── The records ──

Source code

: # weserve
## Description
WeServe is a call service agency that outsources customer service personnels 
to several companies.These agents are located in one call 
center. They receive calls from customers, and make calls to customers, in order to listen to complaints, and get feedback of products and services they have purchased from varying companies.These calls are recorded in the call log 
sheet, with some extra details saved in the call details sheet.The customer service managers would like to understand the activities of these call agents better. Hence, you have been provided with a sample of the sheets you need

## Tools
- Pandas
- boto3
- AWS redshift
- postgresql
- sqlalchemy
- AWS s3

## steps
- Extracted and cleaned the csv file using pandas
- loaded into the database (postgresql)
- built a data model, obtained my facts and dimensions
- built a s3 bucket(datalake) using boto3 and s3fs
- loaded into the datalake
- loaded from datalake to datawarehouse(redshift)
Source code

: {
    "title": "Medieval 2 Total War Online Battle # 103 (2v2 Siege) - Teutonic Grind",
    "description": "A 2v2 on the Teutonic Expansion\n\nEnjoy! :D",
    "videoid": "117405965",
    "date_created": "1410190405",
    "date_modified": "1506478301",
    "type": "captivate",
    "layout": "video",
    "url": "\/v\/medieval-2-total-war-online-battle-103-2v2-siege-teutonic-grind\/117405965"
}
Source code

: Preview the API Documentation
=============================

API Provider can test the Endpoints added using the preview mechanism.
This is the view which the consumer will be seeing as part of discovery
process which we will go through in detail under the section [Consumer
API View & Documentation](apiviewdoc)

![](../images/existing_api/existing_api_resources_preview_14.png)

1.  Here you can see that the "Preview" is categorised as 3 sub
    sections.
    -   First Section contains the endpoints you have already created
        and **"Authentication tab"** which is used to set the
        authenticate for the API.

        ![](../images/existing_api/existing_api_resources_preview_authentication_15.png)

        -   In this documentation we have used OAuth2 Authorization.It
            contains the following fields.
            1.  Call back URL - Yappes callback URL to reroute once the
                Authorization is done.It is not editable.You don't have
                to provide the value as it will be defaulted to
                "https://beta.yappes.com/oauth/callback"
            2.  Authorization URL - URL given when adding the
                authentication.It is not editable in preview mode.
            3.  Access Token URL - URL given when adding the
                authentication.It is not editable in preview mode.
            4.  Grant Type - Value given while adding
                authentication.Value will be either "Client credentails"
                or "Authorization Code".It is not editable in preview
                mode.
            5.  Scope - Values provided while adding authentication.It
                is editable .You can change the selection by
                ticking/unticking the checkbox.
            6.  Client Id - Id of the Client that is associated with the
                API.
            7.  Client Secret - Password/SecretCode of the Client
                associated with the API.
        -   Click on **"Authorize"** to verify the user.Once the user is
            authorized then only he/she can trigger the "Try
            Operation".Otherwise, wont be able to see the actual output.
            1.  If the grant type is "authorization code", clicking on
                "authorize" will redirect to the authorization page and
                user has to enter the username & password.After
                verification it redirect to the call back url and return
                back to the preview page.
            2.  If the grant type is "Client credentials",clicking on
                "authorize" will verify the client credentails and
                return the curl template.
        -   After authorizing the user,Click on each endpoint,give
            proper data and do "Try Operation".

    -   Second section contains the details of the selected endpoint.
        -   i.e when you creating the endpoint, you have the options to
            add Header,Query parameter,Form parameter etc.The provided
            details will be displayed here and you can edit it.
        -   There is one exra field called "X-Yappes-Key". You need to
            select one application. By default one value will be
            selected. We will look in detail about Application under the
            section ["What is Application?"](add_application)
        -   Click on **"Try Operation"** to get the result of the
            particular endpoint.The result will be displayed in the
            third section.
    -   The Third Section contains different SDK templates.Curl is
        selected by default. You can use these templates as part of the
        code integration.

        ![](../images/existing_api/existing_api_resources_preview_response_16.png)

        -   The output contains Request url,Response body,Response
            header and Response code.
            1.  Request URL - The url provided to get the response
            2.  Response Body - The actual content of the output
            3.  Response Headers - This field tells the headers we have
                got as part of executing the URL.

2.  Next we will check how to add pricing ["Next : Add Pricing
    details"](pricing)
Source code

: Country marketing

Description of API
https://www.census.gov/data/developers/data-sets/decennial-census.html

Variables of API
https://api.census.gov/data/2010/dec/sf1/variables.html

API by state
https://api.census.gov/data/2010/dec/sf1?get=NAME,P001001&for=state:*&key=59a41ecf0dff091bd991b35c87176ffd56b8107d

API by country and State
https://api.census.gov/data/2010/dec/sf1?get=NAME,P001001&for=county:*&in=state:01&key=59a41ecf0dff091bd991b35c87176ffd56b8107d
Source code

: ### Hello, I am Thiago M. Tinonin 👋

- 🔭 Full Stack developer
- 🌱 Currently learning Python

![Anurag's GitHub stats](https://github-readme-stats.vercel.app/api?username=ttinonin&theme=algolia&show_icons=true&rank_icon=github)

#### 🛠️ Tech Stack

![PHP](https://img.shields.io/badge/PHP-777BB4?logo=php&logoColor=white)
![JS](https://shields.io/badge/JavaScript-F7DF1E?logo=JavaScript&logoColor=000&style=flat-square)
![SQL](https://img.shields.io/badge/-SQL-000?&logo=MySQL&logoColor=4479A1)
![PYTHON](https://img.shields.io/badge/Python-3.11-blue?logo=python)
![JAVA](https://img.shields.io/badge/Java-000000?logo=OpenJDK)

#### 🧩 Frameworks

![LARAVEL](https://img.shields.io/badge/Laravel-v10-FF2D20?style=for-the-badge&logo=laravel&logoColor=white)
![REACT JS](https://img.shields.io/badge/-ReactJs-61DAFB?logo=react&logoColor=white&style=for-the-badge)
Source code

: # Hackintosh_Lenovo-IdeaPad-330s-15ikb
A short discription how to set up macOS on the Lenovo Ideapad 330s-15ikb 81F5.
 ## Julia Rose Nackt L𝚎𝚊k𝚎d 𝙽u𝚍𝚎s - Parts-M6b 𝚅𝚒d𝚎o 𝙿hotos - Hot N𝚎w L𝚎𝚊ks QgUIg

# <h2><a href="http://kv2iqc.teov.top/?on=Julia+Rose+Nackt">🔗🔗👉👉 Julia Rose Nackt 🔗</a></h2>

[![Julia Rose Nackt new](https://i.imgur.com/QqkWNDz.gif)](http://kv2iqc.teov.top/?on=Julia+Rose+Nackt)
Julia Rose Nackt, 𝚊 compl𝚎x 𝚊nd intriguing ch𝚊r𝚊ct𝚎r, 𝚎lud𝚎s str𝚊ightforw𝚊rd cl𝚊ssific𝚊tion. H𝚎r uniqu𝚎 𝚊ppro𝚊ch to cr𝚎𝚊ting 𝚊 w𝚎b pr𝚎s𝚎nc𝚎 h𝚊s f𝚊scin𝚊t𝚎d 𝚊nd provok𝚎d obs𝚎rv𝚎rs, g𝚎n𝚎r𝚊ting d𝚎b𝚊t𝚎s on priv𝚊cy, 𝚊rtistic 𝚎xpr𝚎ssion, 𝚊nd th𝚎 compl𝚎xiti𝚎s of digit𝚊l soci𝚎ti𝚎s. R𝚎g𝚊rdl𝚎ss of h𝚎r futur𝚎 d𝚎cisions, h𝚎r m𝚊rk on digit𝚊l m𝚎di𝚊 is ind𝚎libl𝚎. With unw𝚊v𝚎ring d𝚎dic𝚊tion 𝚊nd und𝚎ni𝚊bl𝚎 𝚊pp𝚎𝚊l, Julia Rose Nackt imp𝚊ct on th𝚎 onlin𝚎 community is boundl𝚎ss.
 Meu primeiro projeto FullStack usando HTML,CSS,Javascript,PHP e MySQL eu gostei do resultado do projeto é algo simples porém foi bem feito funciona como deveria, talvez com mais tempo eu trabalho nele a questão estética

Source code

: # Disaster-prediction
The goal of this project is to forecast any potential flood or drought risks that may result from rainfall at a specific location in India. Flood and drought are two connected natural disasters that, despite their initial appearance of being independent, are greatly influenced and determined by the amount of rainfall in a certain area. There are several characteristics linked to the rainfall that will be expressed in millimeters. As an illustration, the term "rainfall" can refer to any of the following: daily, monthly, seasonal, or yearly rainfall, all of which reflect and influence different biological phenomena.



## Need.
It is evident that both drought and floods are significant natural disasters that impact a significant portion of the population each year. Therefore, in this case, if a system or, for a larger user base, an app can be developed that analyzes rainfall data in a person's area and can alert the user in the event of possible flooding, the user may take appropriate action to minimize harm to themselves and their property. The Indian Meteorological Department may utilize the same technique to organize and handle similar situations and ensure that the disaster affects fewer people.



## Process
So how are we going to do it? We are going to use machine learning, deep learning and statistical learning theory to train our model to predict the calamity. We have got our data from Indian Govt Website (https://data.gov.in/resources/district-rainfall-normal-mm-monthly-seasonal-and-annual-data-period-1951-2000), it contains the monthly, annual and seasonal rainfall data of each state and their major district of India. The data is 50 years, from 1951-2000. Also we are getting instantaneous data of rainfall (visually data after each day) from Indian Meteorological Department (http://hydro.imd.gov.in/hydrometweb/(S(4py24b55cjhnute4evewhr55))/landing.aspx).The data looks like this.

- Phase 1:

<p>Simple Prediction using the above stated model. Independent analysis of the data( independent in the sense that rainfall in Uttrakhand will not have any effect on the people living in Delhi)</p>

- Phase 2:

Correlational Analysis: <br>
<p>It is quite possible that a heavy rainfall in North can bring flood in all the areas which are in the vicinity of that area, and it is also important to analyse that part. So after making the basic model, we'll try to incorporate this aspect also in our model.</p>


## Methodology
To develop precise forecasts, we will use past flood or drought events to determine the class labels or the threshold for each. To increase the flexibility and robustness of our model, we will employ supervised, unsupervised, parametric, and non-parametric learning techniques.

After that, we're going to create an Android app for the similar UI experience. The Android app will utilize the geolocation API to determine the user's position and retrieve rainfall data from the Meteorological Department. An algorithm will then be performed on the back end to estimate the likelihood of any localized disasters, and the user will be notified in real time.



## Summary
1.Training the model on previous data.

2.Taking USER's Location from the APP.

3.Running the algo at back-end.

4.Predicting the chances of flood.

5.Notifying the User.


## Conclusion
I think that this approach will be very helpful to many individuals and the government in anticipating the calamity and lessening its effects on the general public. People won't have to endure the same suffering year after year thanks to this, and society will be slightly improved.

───

Which lines of the data contain the string "built"? Copy each of them.

- built a data model, obtained my facts and dimensions
- built a s3 bucket(datalake) using boto3 and s3fs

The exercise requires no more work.